Task brief:
Up to and including the line with "for upload |", return every line from the start of the entries below exactly.

(Items from a dataset)

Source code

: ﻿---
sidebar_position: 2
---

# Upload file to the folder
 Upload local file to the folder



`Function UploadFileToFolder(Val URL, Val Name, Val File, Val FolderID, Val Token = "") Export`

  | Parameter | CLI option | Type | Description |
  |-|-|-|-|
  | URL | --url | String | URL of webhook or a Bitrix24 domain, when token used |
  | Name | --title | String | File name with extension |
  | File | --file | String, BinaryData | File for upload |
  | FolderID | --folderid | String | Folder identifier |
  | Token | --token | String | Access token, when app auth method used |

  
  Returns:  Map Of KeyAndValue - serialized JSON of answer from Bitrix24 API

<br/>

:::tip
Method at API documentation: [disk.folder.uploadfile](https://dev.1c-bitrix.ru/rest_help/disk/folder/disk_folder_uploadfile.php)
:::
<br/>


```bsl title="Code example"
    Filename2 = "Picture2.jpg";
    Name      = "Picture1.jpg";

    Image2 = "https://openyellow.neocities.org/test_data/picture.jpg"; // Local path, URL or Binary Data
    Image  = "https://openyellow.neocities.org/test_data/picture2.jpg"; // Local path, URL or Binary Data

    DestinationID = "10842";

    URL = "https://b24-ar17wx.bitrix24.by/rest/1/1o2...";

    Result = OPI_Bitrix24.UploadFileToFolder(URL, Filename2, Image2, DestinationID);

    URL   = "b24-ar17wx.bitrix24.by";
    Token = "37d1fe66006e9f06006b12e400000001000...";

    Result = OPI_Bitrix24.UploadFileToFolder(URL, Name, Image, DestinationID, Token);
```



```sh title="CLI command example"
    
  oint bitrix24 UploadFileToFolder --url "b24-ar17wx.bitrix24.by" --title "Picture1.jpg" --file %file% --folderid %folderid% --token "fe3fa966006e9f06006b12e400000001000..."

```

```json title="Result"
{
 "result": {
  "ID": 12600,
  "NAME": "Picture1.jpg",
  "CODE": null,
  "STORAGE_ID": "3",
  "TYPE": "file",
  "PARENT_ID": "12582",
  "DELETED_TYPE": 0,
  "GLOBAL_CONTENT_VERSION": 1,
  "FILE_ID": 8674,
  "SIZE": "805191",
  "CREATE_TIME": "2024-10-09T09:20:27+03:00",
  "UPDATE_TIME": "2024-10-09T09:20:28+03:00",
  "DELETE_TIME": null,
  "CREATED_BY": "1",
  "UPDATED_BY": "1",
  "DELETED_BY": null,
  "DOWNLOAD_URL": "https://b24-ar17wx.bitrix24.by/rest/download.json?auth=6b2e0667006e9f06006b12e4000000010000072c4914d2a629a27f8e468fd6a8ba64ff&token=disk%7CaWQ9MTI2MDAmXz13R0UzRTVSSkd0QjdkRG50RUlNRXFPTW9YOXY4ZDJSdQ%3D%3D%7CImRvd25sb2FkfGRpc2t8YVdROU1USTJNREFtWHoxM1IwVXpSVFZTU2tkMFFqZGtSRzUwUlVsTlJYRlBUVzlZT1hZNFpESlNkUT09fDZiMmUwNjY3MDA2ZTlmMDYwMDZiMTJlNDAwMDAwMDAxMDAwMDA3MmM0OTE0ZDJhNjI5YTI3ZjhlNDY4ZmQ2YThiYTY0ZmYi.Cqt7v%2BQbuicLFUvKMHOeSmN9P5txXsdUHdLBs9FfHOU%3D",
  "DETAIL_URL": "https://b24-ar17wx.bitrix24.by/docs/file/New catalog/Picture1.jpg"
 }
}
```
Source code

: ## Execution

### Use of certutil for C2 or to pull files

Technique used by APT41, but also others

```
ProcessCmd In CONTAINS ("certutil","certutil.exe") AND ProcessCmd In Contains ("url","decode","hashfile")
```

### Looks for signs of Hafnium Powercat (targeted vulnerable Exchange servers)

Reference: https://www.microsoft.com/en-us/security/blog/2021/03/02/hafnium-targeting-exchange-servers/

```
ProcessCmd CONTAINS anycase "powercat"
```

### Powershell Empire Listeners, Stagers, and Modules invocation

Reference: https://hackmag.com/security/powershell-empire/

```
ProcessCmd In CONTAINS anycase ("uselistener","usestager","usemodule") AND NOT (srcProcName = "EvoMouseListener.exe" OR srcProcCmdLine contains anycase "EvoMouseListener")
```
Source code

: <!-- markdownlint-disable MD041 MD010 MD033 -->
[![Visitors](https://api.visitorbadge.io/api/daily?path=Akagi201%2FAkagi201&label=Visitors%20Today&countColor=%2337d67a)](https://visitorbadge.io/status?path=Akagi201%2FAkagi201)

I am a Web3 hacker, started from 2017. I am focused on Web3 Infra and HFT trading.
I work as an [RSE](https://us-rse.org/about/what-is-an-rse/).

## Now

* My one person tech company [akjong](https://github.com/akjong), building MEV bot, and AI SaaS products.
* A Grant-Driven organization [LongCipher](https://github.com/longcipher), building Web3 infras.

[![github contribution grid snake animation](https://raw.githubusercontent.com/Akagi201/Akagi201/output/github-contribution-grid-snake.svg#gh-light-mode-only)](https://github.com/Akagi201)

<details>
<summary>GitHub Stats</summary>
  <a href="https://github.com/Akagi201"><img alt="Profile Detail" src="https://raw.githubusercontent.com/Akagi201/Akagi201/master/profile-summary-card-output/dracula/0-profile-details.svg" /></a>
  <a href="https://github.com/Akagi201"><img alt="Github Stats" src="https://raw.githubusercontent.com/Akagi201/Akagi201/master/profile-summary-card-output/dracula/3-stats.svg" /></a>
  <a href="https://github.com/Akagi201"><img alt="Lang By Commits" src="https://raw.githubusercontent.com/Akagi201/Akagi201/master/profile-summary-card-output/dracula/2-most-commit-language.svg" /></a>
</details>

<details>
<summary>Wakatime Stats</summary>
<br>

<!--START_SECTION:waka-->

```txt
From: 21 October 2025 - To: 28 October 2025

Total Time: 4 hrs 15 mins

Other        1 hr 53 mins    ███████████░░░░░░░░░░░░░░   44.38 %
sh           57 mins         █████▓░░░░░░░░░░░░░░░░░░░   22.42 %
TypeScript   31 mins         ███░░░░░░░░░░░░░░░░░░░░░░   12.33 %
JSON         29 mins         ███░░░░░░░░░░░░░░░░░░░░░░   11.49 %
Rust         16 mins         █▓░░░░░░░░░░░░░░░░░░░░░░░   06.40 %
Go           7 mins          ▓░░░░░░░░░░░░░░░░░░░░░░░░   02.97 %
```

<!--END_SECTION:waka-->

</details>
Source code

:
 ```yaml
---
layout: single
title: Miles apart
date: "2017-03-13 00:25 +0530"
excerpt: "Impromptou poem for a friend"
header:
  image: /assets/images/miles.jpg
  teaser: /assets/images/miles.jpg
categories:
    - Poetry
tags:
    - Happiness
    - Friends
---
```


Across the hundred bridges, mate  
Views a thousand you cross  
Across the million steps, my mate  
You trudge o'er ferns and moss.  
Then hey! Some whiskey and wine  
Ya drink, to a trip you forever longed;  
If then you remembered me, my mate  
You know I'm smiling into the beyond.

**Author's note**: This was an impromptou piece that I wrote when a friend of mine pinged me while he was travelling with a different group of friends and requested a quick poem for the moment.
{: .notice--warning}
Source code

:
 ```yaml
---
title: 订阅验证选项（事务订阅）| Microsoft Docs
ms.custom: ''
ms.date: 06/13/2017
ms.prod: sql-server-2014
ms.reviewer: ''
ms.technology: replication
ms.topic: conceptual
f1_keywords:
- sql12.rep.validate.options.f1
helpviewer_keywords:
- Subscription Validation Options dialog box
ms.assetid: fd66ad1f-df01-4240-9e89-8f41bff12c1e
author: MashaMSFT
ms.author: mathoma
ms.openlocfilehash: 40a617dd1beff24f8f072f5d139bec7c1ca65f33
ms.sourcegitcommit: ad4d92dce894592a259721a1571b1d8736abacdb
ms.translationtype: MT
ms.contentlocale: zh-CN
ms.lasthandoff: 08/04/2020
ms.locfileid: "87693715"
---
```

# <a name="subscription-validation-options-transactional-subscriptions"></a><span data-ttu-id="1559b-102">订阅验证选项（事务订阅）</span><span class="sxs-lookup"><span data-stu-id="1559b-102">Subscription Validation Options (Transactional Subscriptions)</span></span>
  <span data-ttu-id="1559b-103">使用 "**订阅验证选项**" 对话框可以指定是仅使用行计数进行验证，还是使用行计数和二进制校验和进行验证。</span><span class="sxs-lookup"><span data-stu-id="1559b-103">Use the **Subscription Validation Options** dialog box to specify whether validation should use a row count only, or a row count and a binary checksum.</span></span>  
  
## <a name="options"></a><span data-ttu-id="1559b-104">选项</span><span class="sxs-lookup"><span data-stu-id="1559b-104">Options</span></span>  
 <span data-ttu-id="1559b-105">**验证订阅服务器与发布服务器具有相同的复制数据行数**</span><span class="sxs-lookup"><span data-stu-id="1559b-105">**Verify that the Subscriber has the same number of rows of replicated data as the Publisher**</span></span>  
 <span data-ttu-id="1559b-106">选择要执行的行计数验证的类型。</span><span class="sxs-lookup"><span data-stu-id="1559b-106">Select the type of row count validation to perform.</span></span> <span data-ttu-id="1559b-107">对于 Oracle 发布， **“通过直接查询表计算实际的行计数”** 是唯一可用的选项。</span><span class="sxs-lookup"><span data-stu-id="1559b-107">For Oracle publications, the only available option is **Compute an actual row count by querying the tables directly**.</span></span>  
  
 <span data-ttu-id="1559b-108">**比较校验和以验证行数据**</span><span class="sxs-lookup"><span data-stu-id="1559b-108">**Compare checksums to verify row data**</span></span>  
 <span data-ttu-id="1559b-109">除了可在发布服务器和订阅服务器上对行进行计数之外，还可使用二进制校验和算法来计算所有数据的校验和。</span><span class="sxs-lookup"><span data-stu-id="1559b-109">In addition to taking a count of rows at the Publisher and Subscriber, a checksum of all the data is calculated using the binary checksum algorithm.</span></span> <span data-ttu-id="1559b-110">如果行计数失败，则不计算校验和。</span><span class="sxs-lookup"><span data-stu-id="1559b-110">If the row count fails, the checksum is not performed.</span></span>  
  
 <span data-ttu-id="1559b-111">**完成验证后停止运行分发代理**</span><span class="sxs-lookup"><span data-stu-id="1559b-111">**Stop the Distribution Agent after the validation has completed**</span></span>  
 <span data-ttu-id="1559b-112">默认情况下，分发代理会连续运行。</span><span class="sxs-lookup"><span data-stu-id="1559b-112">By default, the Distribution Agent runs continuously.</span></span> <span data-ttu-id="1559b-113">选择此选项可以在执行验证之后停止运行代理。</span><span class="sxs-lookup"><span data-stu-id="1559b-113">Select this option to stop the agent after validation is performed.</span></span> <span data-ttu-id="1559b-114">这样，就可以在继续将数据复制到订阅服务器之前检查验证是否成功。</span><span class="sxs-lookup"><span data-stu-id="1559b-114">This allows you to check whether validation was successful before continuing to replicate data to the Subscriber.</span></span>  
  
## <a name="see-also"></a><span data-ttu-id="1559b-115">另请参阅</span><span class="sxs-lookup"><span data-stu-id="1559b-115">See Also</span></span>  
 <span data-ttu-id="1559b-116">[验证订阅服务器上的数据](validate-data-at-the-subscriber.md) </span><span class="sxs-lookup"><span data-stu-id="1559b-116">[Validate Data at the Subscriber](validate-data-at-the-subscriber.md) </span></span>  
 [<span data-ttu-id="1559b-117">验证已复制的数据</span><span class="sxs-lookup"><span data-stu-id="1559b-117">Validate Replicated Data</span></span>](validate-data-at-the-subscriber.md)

Task output:
Source code

: ﻿---
sidebar_position: 2
---

# Upload file to the folder
 Upload local file to the folder



`Function UploadFileToFolder(Val URL, Val Name, Val File, Val FolderID, Val Token = "") Export`

  | Parameter | CLI option | Type | Description |
  |-|-|-|-|
  | URL | --url | String | URL of webhook or a Bitrix24 domain, when token used |
  | Name | --title | String | File name with extension |
  | File | --file | String, BinaryData | File for upload |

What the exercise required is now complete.